Les gens des collines : beau et misérable Kentucky

Morehead, c'est l'ouest du Kentucky, tout juste 7000 habitants dans le comté de Rowan. A deux heures de Cincinnati, deux heures de Lexington. Un peu paumé et maintenant un peu coincé entre une base militaire-prison qui s'étend et une université qui fait de même. La petite ville a bien changé ces vingt dernières années. Mais pas tellement les habitants des collines alentour. Enfin, ceux qui y vivent encore parce que les maisons abandonnées sont de plus en plus nombreuses au creux des vallons, au bout de routes oubliées, au sommet de crêtes invisibles. Mick Hardin va justement en vérifier trois, vérifier si personne ne s'y cache. Enquêteur réputé de l'armée, basé en Allemagne, il a obtenu une permission spéciale pour l'accouchement de son épouse restée ici. Et c'est sa soeur, Linda, première femme shérif du comté, qui lui a demandé un coup de main depuis la découverte du corps de Nonnie Johnson, au pied d'une petite falaise. L'autopsie a révélé des traces de strangulation, un rapport sexuel juste avant la mort, aucun signe de défense... Dans ce morceau de Kentucky où tout le monde se connaît, où la moitié de la population est apparentée et l'autre moitié est armée, il faut avancer avec doigté. Surtout quand un notable veut étouffer cette histoire.
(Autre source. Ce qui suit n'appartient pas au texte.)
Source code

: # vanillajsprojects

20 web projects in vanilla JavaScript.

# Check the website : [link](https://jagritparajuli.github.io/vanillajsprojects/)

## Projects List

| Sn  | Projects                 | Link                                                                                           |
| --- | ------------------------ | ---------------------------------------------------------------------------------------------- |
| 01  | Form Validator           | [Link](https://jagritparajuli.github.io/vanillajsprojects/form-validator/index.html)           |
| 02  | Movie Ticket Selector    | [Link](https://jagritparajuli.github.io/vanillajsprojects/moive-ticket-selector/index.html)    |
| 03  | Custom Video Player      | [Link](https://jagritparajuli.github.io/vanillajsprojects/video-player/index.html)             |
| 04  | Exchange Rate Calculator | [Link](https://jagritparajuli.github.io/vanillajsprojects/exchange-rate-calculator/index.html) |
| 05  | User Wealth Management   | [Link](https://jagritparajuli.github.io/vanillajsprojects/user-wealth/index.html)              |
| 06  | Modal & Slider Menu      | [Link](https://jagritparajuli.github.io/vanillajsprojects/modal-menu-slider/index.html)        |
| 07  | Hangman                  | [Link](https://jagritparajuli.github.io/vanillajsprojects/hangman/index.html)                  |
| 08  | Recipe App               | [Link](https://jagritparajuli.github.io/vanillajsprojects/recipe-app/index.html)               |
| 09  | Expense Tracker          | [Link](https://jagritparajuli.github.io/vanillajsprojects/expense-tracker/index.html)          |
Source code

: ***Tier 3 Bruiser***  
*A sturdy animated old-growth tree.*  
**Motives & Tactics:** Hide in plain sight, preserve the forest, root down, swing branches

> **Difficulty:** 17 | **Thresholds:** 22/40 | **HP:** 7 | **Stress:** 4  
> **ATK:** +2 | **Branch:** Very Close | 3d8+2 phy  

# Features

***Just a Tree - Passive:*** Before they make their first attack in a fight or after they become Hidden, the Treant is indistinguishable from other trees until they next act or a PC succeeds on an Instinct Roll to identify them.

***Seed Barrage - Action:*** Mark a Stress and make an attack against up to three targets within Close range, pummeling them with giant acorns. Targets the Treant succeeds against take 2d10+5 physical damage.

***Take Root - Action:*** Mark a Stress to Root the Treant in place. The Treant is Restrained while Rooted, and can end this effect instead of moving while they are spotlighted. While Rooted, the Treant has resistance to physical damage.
Cinquième roman de Chris Offutt, Les gens des collines portent parfaitement son titre français en décrivant des familles explosées, disparues, malheureuses et globalement inadaptées à ce monde moderne. Un héritage de la vie du début du XXe siècle, petit à petit englouti par une société de plus en plus urbaine et une nature qui efface doucement les dernières traces. " C'était qui ces gens, dit-il. Les Gibson. - Jerry et Gayle Gibson. Ils étaient vieux quand j'étais encore gamin. Quatorze enfants ils ont eu. ( Il désigna le sol). Deux chambres juste là, une pour les garçons et une pour les filles. Monsieur et Madame dormaient derrière. - Qu'est-ce qui leur est arrivé ? - Le typhus a emporté la moitié des enfants. Les autres, ils sont partis. Une seule route, et ils l'ont tous prise. Pas un seul est revenu. - Un bel endroit avec une histoire brutale. "
Bel endroit parce que la prose de Chris Offut rend un doux hommage aux courbes de ces collines, aux lumières, aux plantes odorantes, aux oiseaux innombrables. Ce morceau de Kentucky abandonné, bordure des Appalaches, abrite désormais des vieux messieurs à la recherche de racines de ginseng, des familles resserrées autour d'une mère calibrée, des trafiquants de drogue à la petite semaine, des enfants adoptés et jamais acceptés. Avec un personnage principal aux prises avec ces propres tourments conjugaux, Offutt dessine des trajectoires tragiques, condamnées, dans une Nature généreuse. Le contraste est saisissant. Les gens des collines incarne lui aussi ce fameux rural noir, cher à Ron Rash, Woodrell, Joy et tant d'autres.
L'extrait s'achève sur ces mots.